1. Basic arithmetic operations
Addition and subtraction
- Commutative property of addition: a + b = b + a
- Commutative property of subtraction: a - b ≠ b - a (subtraction is not commutative)
- Associative property of addition: (a + b) + c = a + (b + c)
Use these properties to reorder or regroup terms to make mental calculation easier. For example, 27 + 13 + 73 = (27 + 73) + 13 = 100 + 13 = 113.
Multiplication and division
- Commutative property of multiplication: a × b = b × a
- Division is not commutative: a ÷ b ≠ b ÷ a
- Associative property of multiplication: (a × b) × c = a × (b × c)
- Distributive property: a × (b + c) = a × b + a × c and a × (b - c) = a × b - a × c Apply the distributive property to simplify expressions before calculating. Example: 25 × 16 = 25 × (10 + 6) = 250 + 150 = 400.
2. Order of operations (BODMAS)
Follow the sequence below when evaluating an expression:
- B - Brackets ( ), [ ], { }
- O - Orders (powers and roots)
- D - Division ÷
- M - Multiplication ×
- A - Addition +
- S - Subtraction -
Example: Evaluate 5 + 3 × (8 ÷ 2)²
Follow the order strictly:
3 × (8 ÷ 2)²
8 ÷ 2 = 4
(8 ÷ 2)² = 4² = 16
3 × 16 = 48
5 + 48 = 53
3. Percentage formulas
- x% of y = $\left(\frac{x}{100}\right) \times y$
- y is what % of x = $ \left(\frac{y}{x}\right) \times 100$
- Percentage increase/decrease = $\left( \frac{\text{New value} - \text{Original value}}{\text{Original value}} \right) \times 100$
Example: Original price = ₹800, new price = ₹920. Percentage increase = $\frac{920 - 800}{800} \times 100 = \frac{120}{800} \times 100 = 15\%$.
4. Fraction, decimal and percentage conversions
Convert between fraction, decimal and percentage using these relations:
- Fraction to decimal: divide numerator by denominator $(e.g., \frac{3}{4} = 0.75)$
- Decimal to percentage: multiply by 100 (e.g., 0.75 = 75%)

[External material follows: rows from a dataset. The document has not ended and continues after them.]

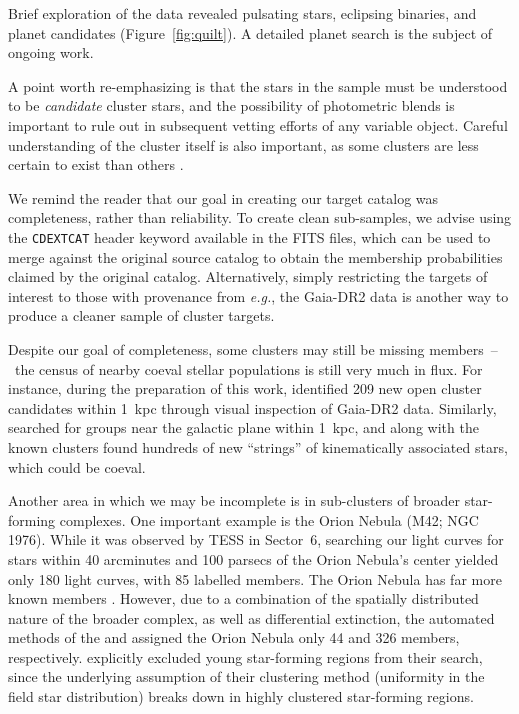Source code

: \documentclass[12pt,twocolumn,tighten]{aastex62}
\begin{document}
Brief exploration of the data revealed pulsating stars, eclipsing
binaries, and planet candidates (Figure~\ref{fig:quilt}).  A detailed
planet search is the subject of ongoing work.

A point worth re-emphasizing is that the stars in the sample must be
understood to be {\it candidate} cluster stars, and the possibility of
photometric blends is important to rule out in subsequent vetting
efforts of any variable object.  Careful understanding of the cluster
itself is also important, as some clusters are less certain to exist
than others \citep[{\it e.g.}, the infra-red clusters identified
by][]{froebrich_FSR_2007}.

We remind the reader that our goal in creating our target catalog was
completeness, rather than reliability.  To create clean sub-samples,
we advise using the \texttt{CDEXTCAT} header keyword available in the
FITS files, which can be used to merge against the original source
catalog to obtain the membership probabilities claimed by the original
catalog.  Alternatively, simply restricting the targets of interest to
those with provenance from {\it e.g.}, the Gaia-DR2 data is another
way to produce a cleaner sample of cluster targets.

Despite our goal of completeness, some clusters may still be missing
members~--~the census of nearby coeval stellar populations is still
very much in flux. For instance, during the preparation of this work,
\citet{sim_open_2019} identified 209 new open cluster candidates
within 1~kpc through visual inspection of Gaia-DR2 data.  Similarly,
\citet{kounkel_untangling_2019} searched for groups near the galactic
plane within 1~kpc, and along with the known clusters found hundreds
of new ``strings'' of kinematically associated stars, which could be
coeval.

Another area in which we may be incomplete is in sub-clusters of
broader star-forming complexes. One important example is the Orion
Nebula (M42; NGC 1976).  While it was observed by TESS in Sector~6,
searching our light curves for stars within 40 arcminutes and 100
parsecs of the Orion Nebula's center yielded only 180 light curves,
with 85 labelled members.  The Orion Nebula has far more known members
\citep{jones_proper_1988}.  However, due to a combination of the
spatially distributed nature of the broader complex, as well as
differential extinction, the automated methods of the
\citet{Kharchenko_et_al_2013} and \citet{dias_proper_2014} assigned
the Orion Nebula only 44 and 326 members, respectively.
\citet{cantat-gaudin_gaia_2018} explicitly excluded young star-forming
regions from their search, since the underlying assumption of their
clustering method (uniformity in the field star distribution) breaks
down in highly clustered star-forming regions.
\end{document}
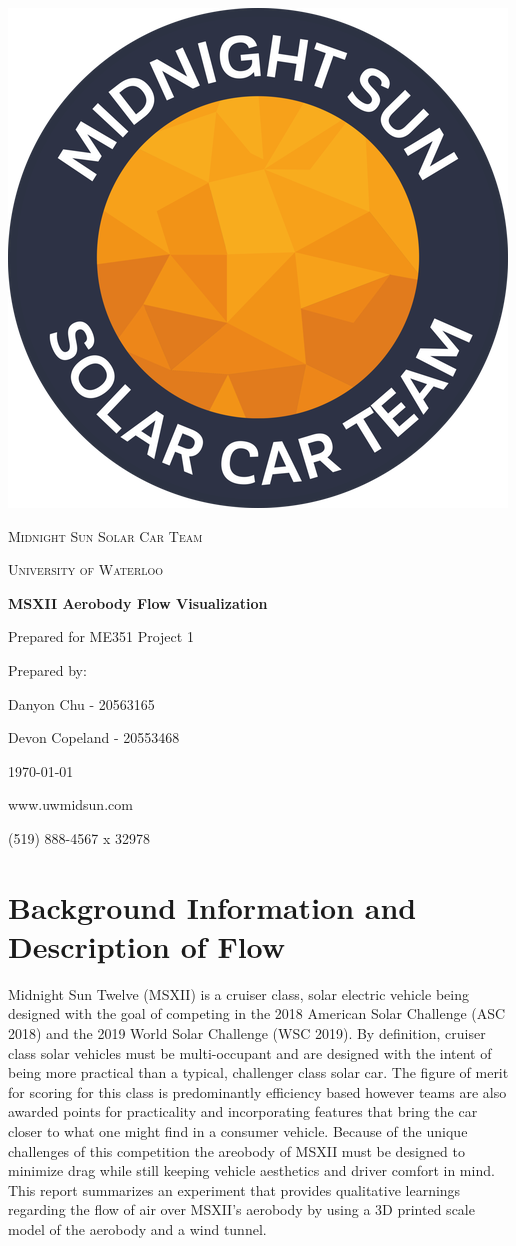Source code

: \documentclass[12pt]{article}
\begin{document}
\begin{titlepage}
	\vspace*{2cm}
	\centering
	\includegraphics[width=.25\textwidth]{./images/midnightSunLogoCircle.png}\par
	\vspace{1.5cm}
	{\scshape\LARGE Midnight Sun Solar Car Team \par}
	{\scshape\large University of Waterloo\par}
	\vspace{2.2cm}
	{\huge\bfseries MSXII Aerobody Flow Visualization\par}
	\vspace{0.2cm}
	\large Prepared for ME351 Project 1 
	\vspace{2.2cm}	
	\par Prepared by:\par
	Danyon Chu - 20563165\par
	Devon Copeland - 20553468\par
    
	\vspace{0.6cm} 
	\today\par
	\vfill
	www.uwmidsun.com \par
	(519) 888-4567 x 32978
\end{titlepage}

\section{Background Information and Description of Flow}
Midnight Sun Twelve (MSXII) is a cruiser class, solar electric vehicle being designed with the goal of competing in the 2018 American Solar Challenge (ASC 2018) and the 2019 World Solar Challenge (WSC 2019). By definition, cruiser class solar vehicles must be multi-occupant and are designed with the intent of being more practical than a typical, challenger class solar car. The figure of merit for scoring for this class is predominantly efficiency based however teams are also awarded points for practicality and incorporating features that bring the car closer to what one might find in a consumer vehicle. Because of the unique challenges of this competition the areobody of MSXII must be designed to minimize drag while still keeping vehicle aesthetics and driver comfort in mind. This report summarizes an experiment that provides qualitative learnings regarding the flow of air over MSXII's aerobody by using a 3D printed scale model of the aerobody and a wind tunnel.
\end{document}
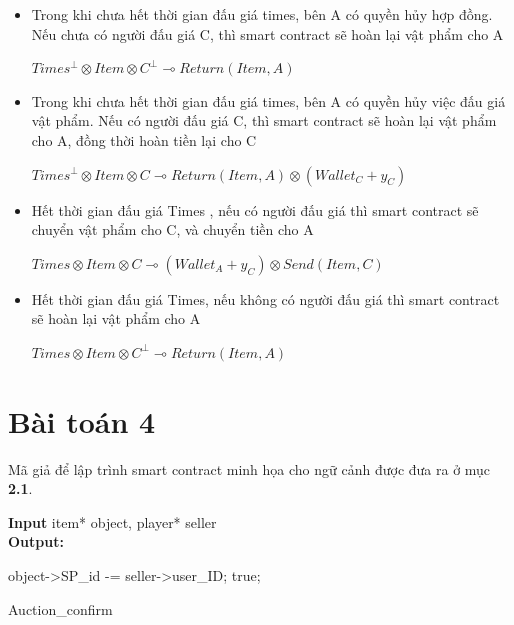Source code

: \documentclass[a4paper]{article}
\begin{document}
\begin{itemize}
    \item Trong khi chưa hết thời gian đấu giá times, bên A có quyền hủy hợp đồng. Nếu chưa có người đấu giá C, thì smart contract sẽ hoàn lại vật phẩm cho A
    \begin{center}
        $Times^{\bot} \otimes Item \otimes C^{\bot} \multimap Return(Item,A)$
    \end{center}
    
    \item Trong khi chưa hết thời gian đấu giá times, bên A có quyền hủy việc đấu giá vật phẩm. Nếu có người đấu giá C, thì smart contract sẽ hoàn lại vật phẩm cho A, đồng thời hoàn tiền lại cho C\\
    \begin{center}
        $Times^{\bot} \otimes Item \otimes C \multimap Return(Item, A) \otimes (Wallet_{C} + y_{C})$ 
    \end{center}
    
    \item Hết thời gian đấu giá Times , nếu có người đấu giá thì smart contract sẽ chuyển vật phẩm cho C, và chuyển tiền cho A\\
    \begin{center}
        $Times \otimes Item \otimes C \multimap (Wallet_{A} + y_{C}) \otimes Send(Item,C)$
    \end{center}
    
    \item Hết thời gian đấu giá Times, nếu không có người đấu giá thì smart contract sẽ hoàn lại vật phẩm cho A\\
    \begin{center}
        $Times \otimes Item \otimes C^{\bot} \multimap Return(Item,A)$
    \end{center}
\end{itemize}

\section{Bài toán 4}
Mã giả để lập trình smart contract minh họa cho ngữ cảnh được đưa ra ở mục \textbf{2.1}.\\



\begin{algorithm}
 \textbf{Input} item* object, player* seller\\
 \textbf{Output:}\\
 \begin{algorithmic}
    \State object->SP\_id  -= seller->user\_ID;
    \State \Return true;
 \end{algorithmic}
 \caption{Auction\_confirm}
\end{algorithm}
\end{document}

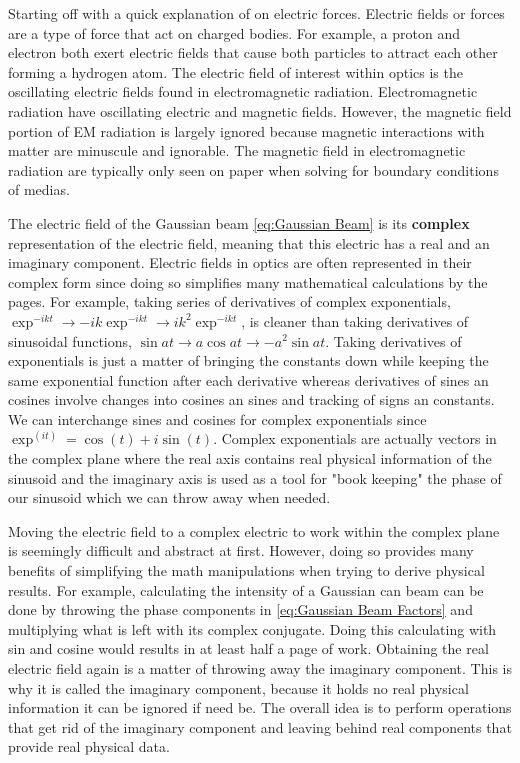 \documentclass[11pt,a4paper]{book}
\begin{document}
		Starting off with a quick explanation of on electric forces. Electric fields or forces are a type of force that act on charged bodies. For example, a proton and electron both exert electric fields that cause both particles to attract each other forming a hydrogen atom. The electric field of interest within optics is the oscillating electric fields found in electromagnetic radiation. Electromagnetic radiation have oscillating electric and magnetic fields. However, the magnetic field portion of EM radiation is largely ignored because magnetic interactions with matter are minuscule and ignorable. The magnetic field in electromagnetic radiation are typically only seen on paper when solving for boundary conditions of medias.  
		
		The electric field of the Gaussian beam \autoref{eq:Gaussian Beam} is its \textbf{complex} representation of the electric field, meaning that this electric has a real and an imaginary component. Electric fields in optics are often represented in their complex form since doing so simplifies many mathematical calculations by the pages. For example, taking series of derivatives of complex exponentials, $\exp^{-ikt} \rightarrow -ik\exp^{-ikt} \rightarrow {ik}^2 \exp^{-ikt}$, is  cleaner than taking derivatives of sinusoidal functions, $\sin{at} \rightarrow a\cos{at} \rightarrow -a^2\sin{at}$. Taking derivatives of exponentials is just a matter of bringing the constants down while keeping the same exponential function after each derivative whereas derivatives of sines an cosines involve changes into cosines an sines and tracking of signs an constants. We can interchange sines and cosines for complex exponentials since $\exp^{(it)}=\cos(t)+i \sin(t)$. Complex exponentials are actually vectors in the complex plane where the real axis contains real physical information of the sinusoid and the imaginary axis is used as a tool for "book keeping" the phase of our sinusoid which we can throw away when needed.
		
		Moving the electric field to a complex electric to work within the complex plane is seemingly difficult and abstract at first. However, doing so provides many benefits of simplifying the math manipulations when trying to derive physical results. For example, calculating the intensity of a Gaussian can beam can be done by throwing the phase components in \autoref{eq:Gaussian Beam Factors} and multiplying what is left with its complex conjugate. Doing this calculating with sin and cosine would results in at least half a page of work. Obtaining the real electric field again is a matter of throwing away the imaginary component. This is why it is called the imaginary component, because it holds no real physical information it can be ignored if need be. The overall idea is to perform operations that get rid of the imaginary component and leaving behind real components that provide real physical data.
		
\end{document}
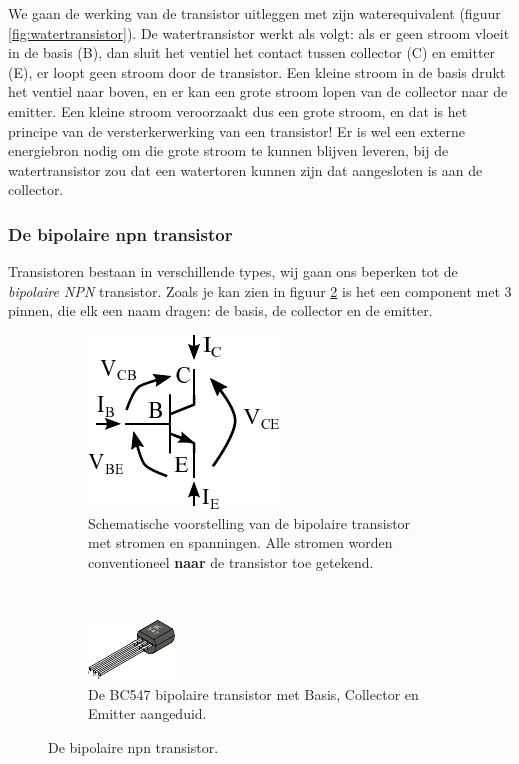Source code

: \documentclass{article}
\begin{document}
			We gaan de werking van de transistor uitleggen met zijn waterequivalent (figuur \ref{fig:watertransistor}). De watertransistor werkt als volgt: als er geen stroom vloeit in de basis (B), dan sluit het ventiel het contact tussen collector (C) en emitter (E), er loopt geen stroom door de transistor. Een kleine stroom in de basis drukt het ventiel naar boven, en er kan een grote stroom lopen van de collector naar de emitter. Een kleine stroom veroorzaakt dus een grote stroom, en dat is het principe van de versterkerwerking van een transistor! Er is wel een externe energiebron nodig om die grote stroom te kunnen blijven leveren, bij de watertransistor zou dat een watertoren kunnen zijn dat aangesloten is aan de collector.

			
			\subsubsection{De bipolaire npn transistor}
				 Transistoren bestaan in verschillende types, wij gaan ons beperken tot de \emph{bipolaire NPN} transistor. Zoals je kan zien in figuur \ref{subfig:transistor_bce} is het een component met 3 pinnen, die elk een naam dragen: de basis, de collector en de emitter.
				\begin{figure}[htbp]
				\centering
					\begin{subfigure}[b]{0.45\linewidth}
						\centering
					\includegraphics{transistor_VI}
					\caption{Schematische voorstelling van de bipolaire transistor met stromen en spanningen. Alle stromen worden conventioneel \textbf{naar} de transistor toe getekend.}
					\label{subfig:transistor_vi}
					\end{subfigure}
					~
					\begin{subfigure}[b]{0.45\linewidth}
						\centering
						\includegraphics[scale=2]{transistor}
						\caption{De BC547 bipolaire transistor met Basis, Collector en Emitter aangeduid.}
						\label{subfig:transistor_bce}
					\end{subfigure}
					
					\caption{De bipolaire npn transistor.}
					\label{fig:transistor}
				\end{figure}
\end{document}
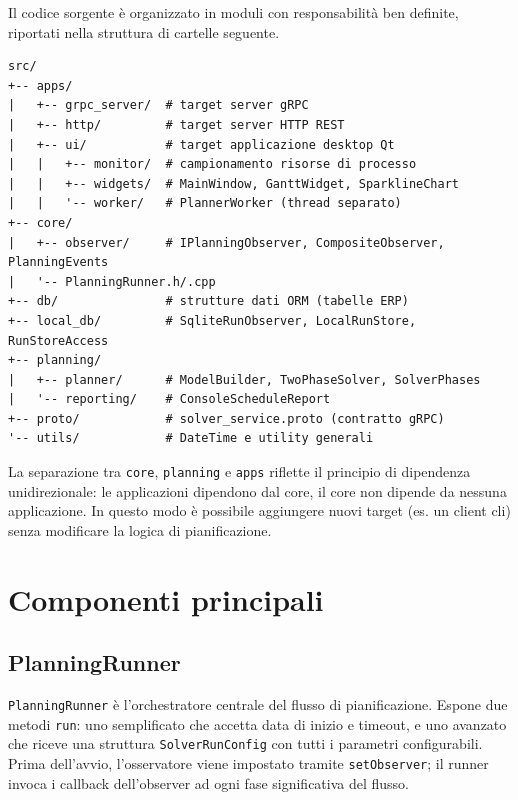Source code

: Il codice sorgente è organizzato in moduli con responsabilità ben definite, riportati nella struttura di cartelle seguente.

\begin{listing}[H]
\begin{verbatim}
src/
+-- apps/
|   +-- grpc_server/  # target server gRPC
|   +-- http/         # target server HTTP REST
|   +-- ui/           # target applicazione desktop Qt
|   |   +-- monitor/  # campionamento risorse di processo
|   |   +-- widgets/  # MainWindow, GanttWidget, SparklineChart
|   |   '-- worker/   # PlannerWorker (thread separato)
+-- core/
|   +-- observer/     # IPlanningObserver, CompositeObserver, PlanningEvents
|   '-- PlanningRunner.h/.cpp
+-- db/               # strutture dati ORM (tabelle ERP)
+-- local_db/         # SqliteRunObserver, LocalRunStore, RunStoreAccess
+-- planning/
|   +-- planner/      # ModelBuilder, TwoPhaseSolver, SolverPhases
|   '-- reporting/    # ConsoleScheduleReport
+-- proto/            # solver_service.proto (contratto gRPC)
'-- utils/            # DateTime e utility generali
\end{verbatim}
\caption{Struttura delle cartelle del progetto.}
\label{listing:struttura}
\end{listing}

La separazione tra \texttt{core}, \texttt{planning} e \texttt{apps} riflette il principio di dipendenza unidirezionale: le applicazioni dipendono dal core, il core non dipende da nessuna applicazione. In questo modo è possibile aggiungere nuovi target (es. un client \gls{cli}) senza modificare la logica di pianificazione.

\section{Componenti principali}
\label{sec:componenti}

\subsection{PlanningRunner}
\label{subsec:planningrunner}

\texttt{PlanningRunner} è l'orchestratore centrale del flusso di pianificazione. Espone due metodi \texttt{run}: uno semplificato che accetta data di inizio e timeout, e uno avanzato che riceve una struttura \texttt{SolverRunConfig} con tutti i parametri configurabili. Prima dell'avvio, l'osservatore viene impostato tramite \texttt{setObserver}; il runner invoca i callback dell'observer ad ogni fase significativa del flusso.

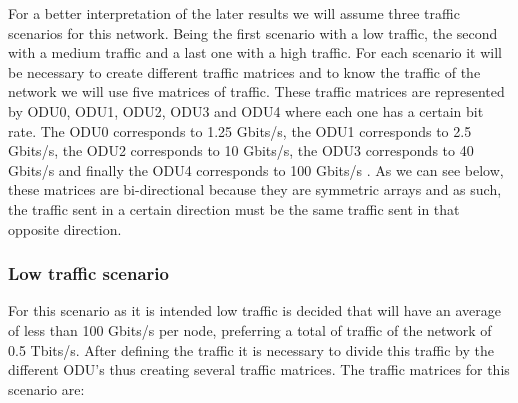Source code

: For a better interpretation of the later results we will assume three traffic scenarios for this network.
Being the first scenario with a low traffic, the second with a medium traffic and a last one with a high traffic.
For each scenario it will be necessary to create different traffic matrices and to know the traffic of the network we will use five matrices of traffic.
These traffic matrices are represented by ODU0, ODU1, ODU2, ODU3 and ODU4 where each one has a certain bit rate.
The ODU0 corresponds to 1.25 Gbits/s, the ODU1 corresponds to 2.5 Gbits/s, the ODU2 corresponds to 10 Gbits/s, the ODU3 corresponds to 40 Gbits/s and finally the ODU4 corresponds to 100 Gbits/s \cite{alcatel}.
As we can see below, these matrices are bi-directional because they are symmetric arrays and as such, the traffic sent in a certain direction must be the same traffic sent in that opposite direction.

\subsubsection{Low traffic scenario}\label{low_scenario}

For this scenario as it is intended low traffic is decided that will have an average of less than 100 Gbits/s per node, preferring a total of traffic of the network of 0.5 Tbits/s.
After defining the traffic it is necessary to divide this traffic by the different ODU's thus creating several traffic matrices.
The traffic matrices for this scenario are:

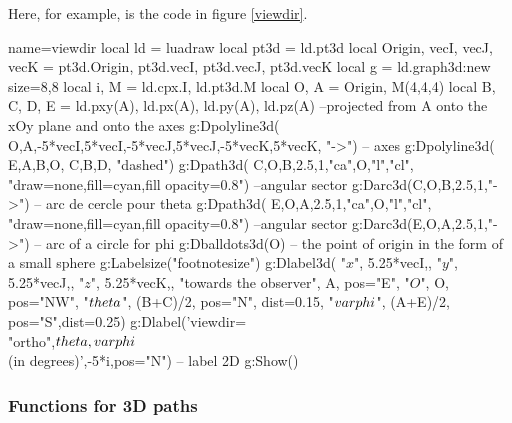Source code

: Here, for example, is the code in figure \ref{viewdir}.

\begin{Luacode}
\begin{luadraw}{name=viewdir}
local ld = luadraw
local pt3d = ld.pt3d
local Origin, vecI, vecJ, vecK = pt3d.Origin, pt3d.vecI, pt3d.vecJ, pt3d.vecK 
local g = ld.graph3d:new{ size={8,8} }
local i, M = ld.cpx.I, ld.pt3d.M
local O, A = Origin, M(4,4,4)
local B, C, D, E = ld.pxy(A), ld.px(A), ld.py(A), ld.pz(A) --projected from A onto the xOy plane and onto the axes
g:Dpolyline3d( {{O,A},{-5*vecI,5*vecI},{-5*vecJ,5*vecJ},{-5*vecK,5*vecK}}, "->") -- axes
g:Dpolyline3d( {{E,A,B,O}, {C,B,D}}, "dashed")
g:Dpath3d( {C,O,B,2.5,1,"ca",O,"l","cl"}, "draw=none,fill=cyan,fill opacity=0.8") --angular sector
g:Darc3d(C,O,B,2.5,1,"->") -- arc de cercle pour theta
g:Dpath3d( {E,O,A,2.5,1,"ca",O,"l","cl"}, "draw=none,fill=cyan,fill opacity=0.8") --angular sector
g:Darc3d(E,O,A,2.5,1,"->") -- arc of a circle for phi
g:Dballdots3d(O) -- the point of origin in the form of a small sphere
g:Labelsize("footnotesize")
g:Dlabel3d(
  "$x$", 5.25*vecI,{}, "$y$", 5.25*vecJ,{}, "$z$", 5.25*vecK,{},
  "towards the observer", A, {pos="E"},
  "$O$", O, {pos="NW"},
  "$\\theta$", (B+C)/2, {pos="N", dist=0.15},
  "$\\varphi$", (A+E)/2, {pos="S",dist=0.25})
g:Dlabel('viewdir=\\{"ortho",$\\theta,\\varphi$\\} (in degrees)',-5*i,{pos="N"}) -- label 2D
g:Show()
\end{luadraw}      
\end{Luacode}

\subsubsection{Functions for 3D paths}

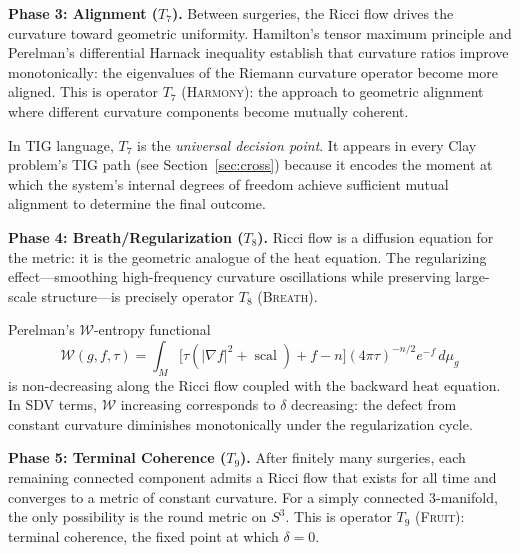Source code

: \documentclass[11pt]{article}
\DeclareMathOperator{\scal}{scal}
\begin{document}
\medskip
\noindent
\textbf{Phase 3: Alignment ($T_7$).}
Between surgeries, the Ricci flow drives the curvature toward
geometric uniformity.  Hamilton's tensor maximum principle and
Perelman's differential Harnack inequality establish that curvature
ratios improve monotonically: the eigenvalues of the Riemann curvature
operator become more aligned.  This is operator $T_7$
(\textsc{Harmony}): the approach to geometric alignment where
different curvature components become mutually coherent.

In TIG language, $T_7$ is the \emph{universal decision point}.  It
appears in every Clay problem's TIG path (see Section~\ref{sec:cross})
because it encodes the moment at which the system's internal degrees
of freedom achieve sufficient mutual alignment to determine the final
outcome.

\medskip
\noindent
\textbf{Phase 4: Breath/Regularization ($T_8$).}
Ricci flow is a diffusion equation for the metric: it is the geometric
analogue of the heat equation.  The regularizing effect---smoothing
high-frequency curvature oscillations while preserving large-scale
structure---is precisely operator $T_8$ (\textsc{Breath}).

Perelman's $\mathcal{W}$-entropy functional \cite{Per1}
\begin{equation}
\label{eq:W}
\mathcal{W}(g, f, \tau) = \int_M
\bigl[\tau(|\nabla f|^2 + \scal) + f - n\bigr]
(4\pi\tau)^{-n/2} e^{-f}\, d\mu_g
\end{equation}
is non-decreasing along the Ricci flow coupled with the backward heat
equation.  In SDV terms, $\mathcal{W}$ increasing corresponds to
$\delta$ decreasing: the defect from constant curvature diminishes
monotonically under the regularization cycle.

\medskip
\noindent
\textbf{Phase 5: Terminal Coherence ($T_9$).}
After finitely many surgeries, each remaining connected component
admits a Ricci flow that exists for all time and converges to a
metric of constant curvature.  For a simply connected 3-manifold,
the only possibility is the round metric on $S^3$.  This is operator
$T_9$ (\textsc{Fruit}): terminal coherence, the fixed point at which
$\delta = 0$.
\end{document}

- Percentage to fraction: $x\% = \frac{x}{100}$ (simplify if possible)
5. Approximation techniques
- Rounding off numbers:Look at the digit immediately after the required place.
- If that digit is ≥ 5, round up the last retained digit by 1.
- If that digit is < 5, keep the last retained digit unchanged (round down).
- Estimating sums/differences: Round each addend to a convenient value and then add/subtract. Example: 498 + 372 ≈ 500 + 370 = 870.
- Estimating products: Round factors to near tens or hundreds. Example: 49 × 31 ≈ 50 × 30 = 1500.
- Use significant figures when required to present answers with appropriate precision.
6. Squares and cubes-shortcuts and tables
Squares (useful up to 30)
Memorise squares of small numbers and use patterns: (a ± b)² = a² ± 2ab + b². Examples: 25² = (20 + 5)² = 400 + 200 + 25 = 625; 29² = (30 - 1)² = 900 - 60 + 1 = 841.
Cubes (1-10)
| Number | Cube |
|---|---|
| 1 | 1 |
| 2 | 8 |
| 3 | 27 |
| 4 | 64 |
| 5 | 125 |
| 6 | 216 |
| 7 | 343 |
| 8 | 512 |
| 9 | 729 |
| 10 | 1000 |
7. Square-root and cube-root approximations
- √2 ≈ 1.414
- √3 ≈ 1.732
- √5 ≈ 2.236
- √10 ≈ 3.162
- Cube root of 2 ≈ 1.26
- Cube root of 3 ≈ 1.442
Use these approximations to quickly estimate expressions involving roots. For example, √50 ≈ √(49) = 7 (so √50 ≈ 7.071), which is close enough for many competitive questions where exact precision is not required.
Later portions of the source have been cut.